Les hôteliers exultent !
Ces prix à la nuitée qui progressent aussi vite, sinon plus, que l’inflation ne font pas que des malheureux et les hôteliers n’hésitent d’ailleurs pas à rebondir sur les données publiées par Airbnb pour justifier leur combat permanent contre les locations meublées. Selon eux, cette économie a sabré celle des établissements hôteliers qui, pour tenir le choc, avaient dû baisser leurs prix à des niveaux qui n’auraient pas été tenables dans la durée. La remontée des prix, selon eux, n’est donc qu’une correction d’un biais économique introduit par l’essor des locations meublées et non le contraire…
La confrontation des arguments des différentes parties (Airbnb et les propriétaires, les élus locaux et les hôteliers) ne fait donc que (re)commencer dans une environnement qui risque de se tendre de manière croissante avec l’arrivée de nouveaux groupes de pression.

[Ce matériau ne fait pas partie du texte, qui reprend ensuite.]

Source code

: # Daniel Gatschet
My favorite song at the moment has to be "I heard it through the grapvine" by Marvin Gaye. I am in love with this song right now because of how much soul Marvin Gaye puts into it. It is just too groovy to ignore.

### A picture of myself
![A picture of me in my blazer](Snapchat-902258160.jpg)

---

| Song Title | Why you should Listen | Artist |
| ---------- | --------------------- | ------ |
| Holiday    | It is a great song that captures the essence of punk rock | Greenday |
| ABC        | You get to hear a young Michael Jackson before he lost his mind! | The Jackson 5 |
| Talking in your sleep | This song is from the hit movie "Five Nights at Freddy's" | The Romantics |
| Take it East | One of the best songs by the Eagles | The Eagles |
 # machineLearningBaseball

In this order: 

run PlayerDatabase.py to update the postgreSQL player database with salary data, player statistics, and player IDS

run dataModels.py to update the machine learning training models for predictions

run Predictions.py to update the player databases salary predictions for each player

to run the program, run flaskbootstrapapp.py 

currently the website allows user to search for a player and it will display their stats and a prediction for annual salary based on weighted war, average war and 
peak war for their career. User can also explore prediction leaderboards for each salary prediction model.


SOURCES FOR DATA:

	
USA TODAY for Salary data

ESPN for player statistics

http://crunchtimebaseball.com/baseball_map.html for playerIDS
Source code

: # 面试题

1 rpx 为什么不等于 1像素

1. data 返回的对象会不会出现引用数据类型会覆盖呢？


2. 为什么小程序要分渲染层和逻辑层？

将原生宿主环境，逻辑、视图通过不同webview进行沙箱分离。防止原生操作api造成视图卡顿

Par exemple, à NYC, des associations défendant les droits des personnes en situation de handicap, soutenues par Airbnb et des organisations telles que Restore Homeowners Autonomy & Rights (RHOAR), ont réagi en mettant en lumière plusieurs effets similaires à ceux constatés à Paris, dans l’étude Oxford Economics: persistance du manque de logements longue durée, hausse continue des loyers et baisse des revenus touristiques dans certains quartiers. À Brooklyn, par exemple, la perte se chiffrerait à 1,6 Milliards $ de revenus touristiques et 17.500 emplois permanents … Sur l’île de Manathan, la perte serait proche des 900 Millions $ de revenus annuels.
Selon ces groupes de pressions, comme à Paris, la loi n’aurait pas atteint ses objectifs initiaux et aurait eu des répercussions négatives imprévues sur l’économie locale et le marché immobilier. Il faut dire que, dans certains pays, les actions de ces groupes de pression commencent aussi à porter leurs fruits …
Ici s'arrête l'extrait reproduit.